● EXERCISE INSTRUCTIONS: Print the data exactly as written, line for line, and leave its pictures behind.
————
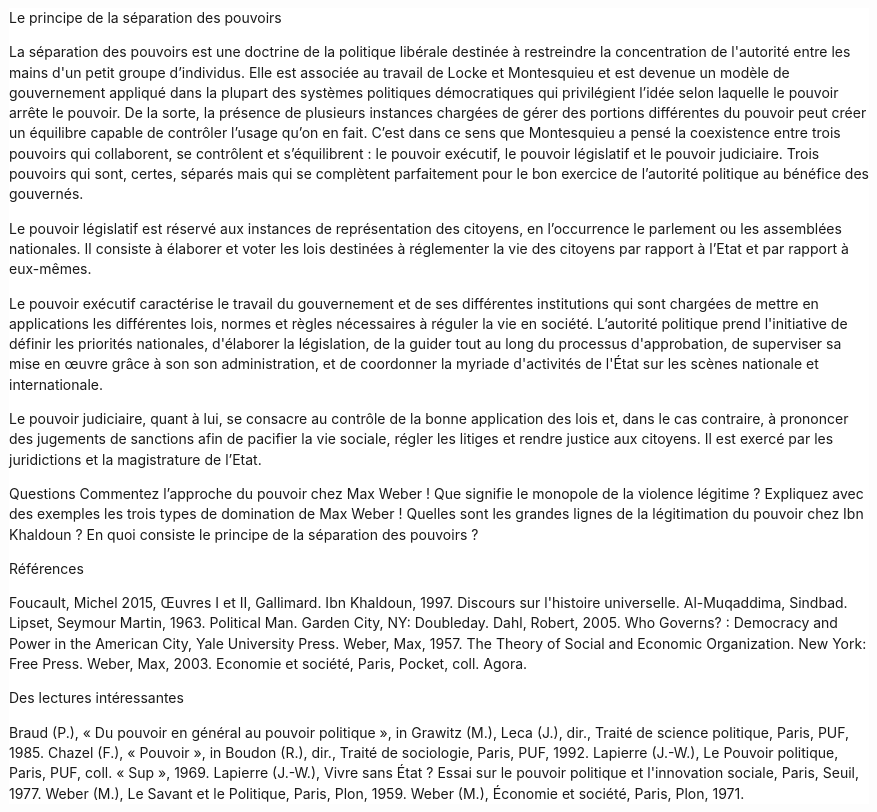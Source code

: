 Le principe de la séparation des pouvoirs

La séparation des pouvoirs est une doctrine de la politique libérale destinée à restreindre la concentration de l'autorité entre les mains d'un petit groupe d’individus. Elle est associée au travail de Locke et Montesquieu et est devenue un modèle de gouvernement appliqué dans la plupart des systèmes politiques démocratiques qui privilégient l’idée selon laquelle le pouvoir arrête le pouvoir. De la sorte, la présence de plusieurs instances chargées de gérer des portions différentes du pouvoir peut créer un équilibre capable de contrôler l’usage qu’on en fait. C’est dans ce sens que Montesquieu a pensé la coexistence entre trois pouvoirs qui collaborent, se contrôlent et s’équilibrent : le pouvoir exécutif, le pouvoir législatif et le pouvoir judiciaire. Trois pouvoirs qui sont, certes, séparés mais qui se complètent parfaitement pour le bon exercice de l’autorité politique au bénéfice des gouvernés.

Le pouvoir législatif est réservé aux instances de représentation des citoyens, en l’occurrence le parlement ou les assemblées nationales. Il consiste à élaborer et voter les lois destinées à réglementer la vie des citoyens par rapport à l’Etat et par rapport à eux-mêmes.

Le pouvoir exécutif caractérise le travail du gouvernement et de ses différentes institutions qui sont chargées de mettre en applications les différentes lois, normes et règles nécessaires à réguler la vie en société. L’autorité politique prend l'initiative de définir les priorités nationales, d'élaborer la législation, de la guider tout au long du processus d'approbation, de superviser sa mise en œuvre grâce à son son administration, et de coordonner la myriade d'activités de l'État sur les scènes nationale et internationale.

Le pouvoir judiciaire, quant à lui, se consacre au contrôle de la bonne application des lois et, dans le cas contraire, à prononcer des jugements de sanctions afin de pacifier la vie sociale, régler les litiges et rendre justice aux citoyens. Il est exercé par les juridictions et la magistrature de l’Etat.






Questions
Commentez l’approche du pouvoir chez Max Weber !
Que signifie le monopole de la violence légitime ?
Expliquez avec des exemples les trois types de domination de Max Weber !
Quelles sont les grandes lignes de la légitimation du pouvoir chez Ibn Khaldoun ?
En quoi consiste le principe de la séparation des pouvoirs ?

Références

Foucault, Michel 2015, Œuvres I et II, Gallimard.
Ibn Khaldoun, 1997. Discours sur l'histoire universelle. Al-Muqaddima, Sindbad.
Lipset, Seymour Martin, 1963. Political Man. Garden City, NY: Doubleday.
Dahl, Robert, 2005. Who Governs? : Democracy and Power in the American City, Yale University Press.
Weber, Max, 1957. The Theory of Social and Economic Organization. New York: Free Press.
Weber, Max, 2003. Economie et société, Paris, Pocket, coll. Agora.

Des lectures intéressantes

Braud (P.), « Du pouvoir en général au pouvoir politique », in Grawitz (M.), Leca (J.), dir., Traité de science politique, Paris, PUF, 1985. 
Chazel (F.), « Pouvoir », in Boudon (R.), dir., Traité de sociologie, Paris, PUF, 1992. 
Lapierre (J.-W.), Le Pouvoir politique, Paris, PUF, coll. « Sup », 1969. 
Lapierre (J.-W.), Vivre sans État ? Essai sur le pouvoir politique et l'innovation sociale, Paris, Seuil, 1977. 
Weber (M.), Le Savant et le Politique, Paris, Plon, 1959.
Weber (M.), Économie et société, Paris, Plon, 1971.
————
● EXERCISE RESULT:
Source code

: Le principe de la séparation des pouvoirs

La séparation des pouvoirs est une doctrine de la politique libérale destinée à restreindre la concentration de l'autorité entre les mains d'un petit groupe d’individus. Elle est associée au travail de Locke et Montesquieu et est devenue un modèle de gouvernement appliqué dans la plupart des systèmes politiques démocratiques qui privilégient l’idée selon laquelle le pouvoir arrête le pouvoir. De la sorte, la présence de plusieurs instances chargées de gérer des portions différentes du pouvoir peut créer un équilibre capable de contrôler l’usage qu’on en fait. C’est dans ce sens que Montesquieu a pensé la coexistence entre trois pouvoirs qui collaborent, se contrôlent et s’équilibrent : le pouvoir exécutif, le pouvoir législatif et le pouvoir judiciaire. Trois pouvoirs qui sont, certes, séparés mais qui se complètent parfaitement pour le bon exercice de l’autorité politique au bénéfice des gouvernés.

Le pouvoir législatif est réservé aux instances de représentation des citoyens, en l’occurrence le parlement ou les assemblées nationales. Il consiste à élaborer et voter les lois destinées à réglementer la vie des citoyens par rapport à l’Etat et par rapport à eux-mêmes.

Le pouvoir exécutif caractérise le travail du gouvernement et de ses différentes institutions qui sont chargées de mettre en applications les différentes lois, normes et règles nécessaires à réguler la vie en société. L’autorité politique prend l'initiative de définir les priorités nationales, d'élaborer la législation, de la guider tout au long du processus d'approbation, de superviser sa mise en œuvre grâce à son son administration, et de coordonner la myriade d'activités de l'État sur les scènes nationale et internationale.

Le pouvoir judiciaire, quant à lui, se consacre au contrôle de la bonne application des lois et, dans le cas contraire, à prononcer des jugements de sanctions afin de pacifier la vie sociale, régler les litiges et rendre justice aux citoyens. Il est exercé par les juridictions et la magistrature de l’Etat.






Questions
Commentez l’approche du pouvoir chez Max Weber !
Que signifie le monopole de la violence légitime ?
Expliquez avec des exemples les trois types de domination de Max Weber !
Quelles sont les grandes lignes de la légitimation du pouvoir chez Ibn Khaldoun ?
En quoi consiste le principe de la séparation des pouvoirs ?

Références

Foucault, Michel 2015, Œuvres I et II, Gallimard.
Ibn Khaldoun, 1997. Discours sur l'histoire universelle. Al-Muqaddima, Sindbad.
Lipset, Seymour Martin, 1963. Political Man. Garden City, NY: Doubleday.
Dahl, Robert, 2005. Who Governs? : Democracy and Power in the American City, Yale University Press.
Weber, Max, 1957. The Theory of Social and Economic Organization. New York: Free Press.
Weber, Max, 2003. Economie et société, Paris, Pocket, coll. Agora.

Des lectures intéressantes

Braud (P.), « Du pouvoir en général au pouvoir politique », in Grawitz (M.), Leca (J.), dir., Traité de science politique, Paris, PUF, 1985. 
Chazel (F.), « Pouvoir », in Boudon (R.), dir., Traité de sociologie, Paris, PUF, 1992. 
Lapierre (J.-W.), Le Pouvoir politique, Paris, PUF, coll. « Sup », 1969. 
Lapierre (J.-W.), Vivre sans État ? Essai sur le pouvoir politique et l'innovation sociale, Paris, Seuil, 1977. 
Weber (M.), Le Savant et le Politique, Paris, Plon, 1959.
Weber (M.), Économie et société, Paris, Plon, 1971.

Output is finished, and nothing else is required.